--- Data shown Enclosed Below ---

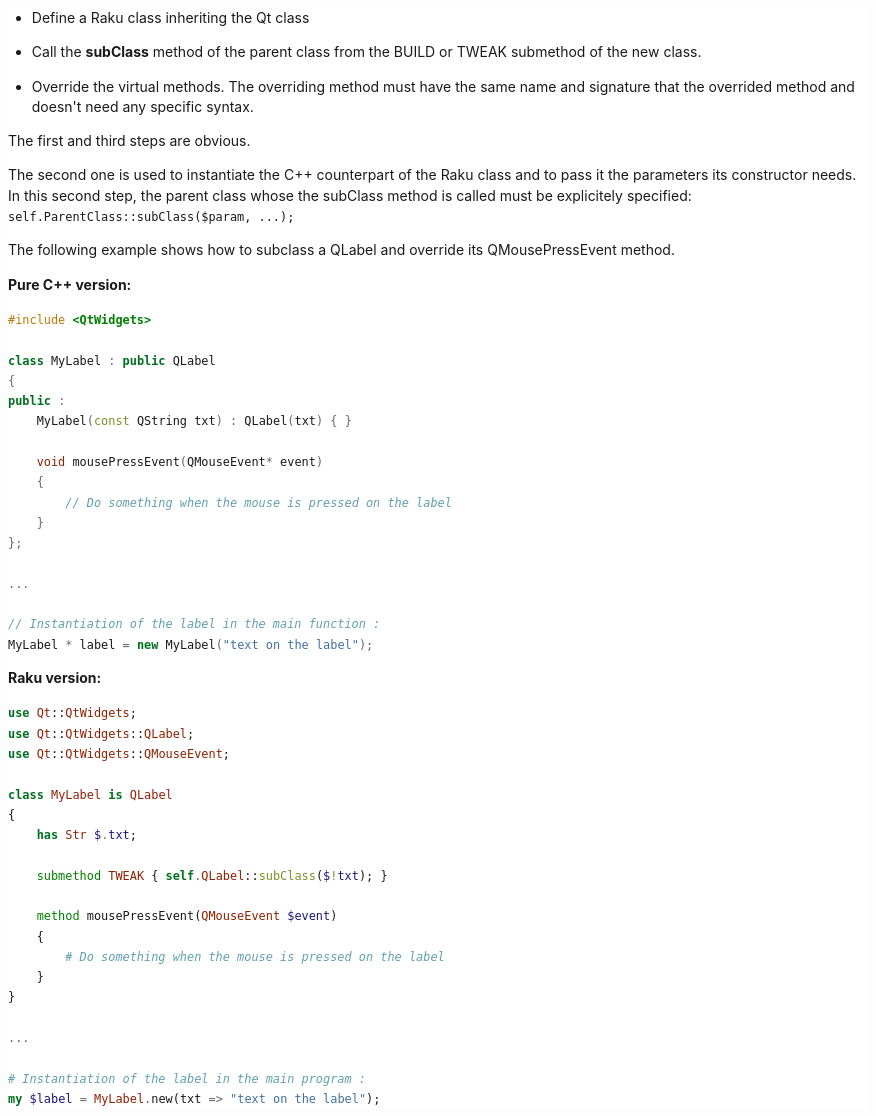 - Define a Raku class inheriting the Qt class
    
- Call the **subClass** method of the parent class from the BUILD or TWEAK
submethod of the new class.
    
- Override the virtual methods. The overriding method must have
the same name and signature that the overrided method and doesn't need
any specific syntax.


The first and third steps are obvious.

The second one is used to instantiate the C++
counterpart of the Raku class and to pass it the parameters its constructor
needs. In this second step, the parent class whose the subClass method is
called must be explicitely specified:  
`self.ParentClass::subClass($param, ...);`

The following example shows how to subclass a QLabel and override its
QMousePressEvent method.

**Pure C++ version:**

``` C++
#include <QtWidgets>

class MyLabel : public QLabel
{
public :
    MyLabel(const QString txt) : QLabel(txt) { }
    
    void mousePressEvent(QMouseEvent* event)
    {
        // Do something when the mouse is pressed on the label
    }    
};

...

// Instantiation of the label in the main function :
MyLabel * label = new MyLabel("text on the label");
```

**Raku version:**

``` Raku
use Qt::QtWidgets;
use Qt::QtWidgets::QLabel;
use Qt::QtWidgets::QMouseEvent;

class MyLabel is QLabel
{
    has Str $.txt;
    
    submethod TWEAK { self.QLabel::subClass($!txt); } 
    
    method mousePressEvent(QMouseEvent $event)
    {
        # Do something when the mouse is pressed on the label
    }
}

...

# Instantiation of the label in the main program :
my $label = MyLabel.new(txt => "text on the label");
```
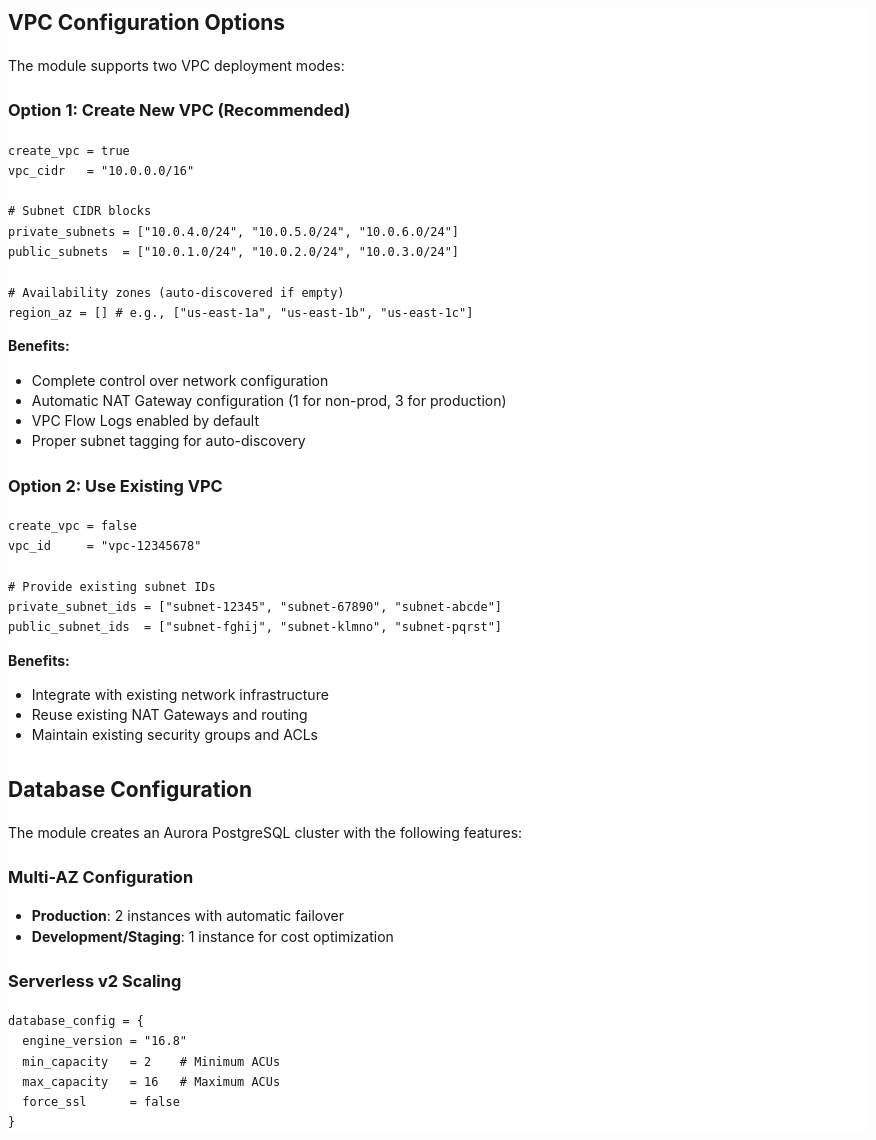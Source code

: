 ## VPC Configuration Options

The module supports two VPC deployment modes:

### Option 1: Create New VPC (Recommended)

```hcl
create_vpc = true
vpc_cidr   = "10.0.0.0/16"

# Subnet CIDR blocks
private_subnets = ["10.0.4.0/24", "10.0.5.0/24", "10.0.6.0/24"]
public_subnets  = ["10.0.1.0/24", "10.0.2.0/24", "10.0.3.0/24"]

# Availability zones (auto-discovered if empty)
region_az = [] # e.g., ["us-east-1a", "us-east-1b", "us-east-1c"]
```

**Benefits:**

- Complete control over network configuration
- Automatic NAT Gateway configuration (1 for non-prod, 3 for production)
- VPC Flow Logs enabled by default
- Proper subnet tagging for auto-discovery

### Option 2: Use Existing VPC

```hcl
create_vpc = false
vpc_id     = "vpc-12345678"

# Provide existing subnet IDs
private_subnet_ids = ["subnet-12345", "subnet-67890", "subnet-abcde"]
public_subnet_ids  = ["subnet-fghij", "subnet-klmno", "subnet-pqrst"]
```

**Benefits:**

- Integrate with existing network infrastructure
- Reuse existing NAT Gateways and routing
- Maintain existing security groups and ACLs

## Database Configuration

The module creates an Aurora PostgreSQL cluster with the following features:

### Multi-AZ Configuration

- **Production**: 2 instances with automatic failover
- **Development/Staging**: 1 instance for cost optimization

### Serverless v2 Scaling

```hcl
database_config = {
  engine_version = "16.8"
  min_capacity   = 2    # Minimum ACUs
  max_capacity   = 16   # Maximum ACUs
  force_ssl      = false
}
```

--- End of Enclosed Data shown ---

## Task details
Only lines containing "with" belong in the answer; copy every such line from the records.

## Written solution
- Integrate with existing network infrastructure
The module creates an Aurora PostgreSQL cluster with the following features:
- **Production**: 2 instances with automatic failover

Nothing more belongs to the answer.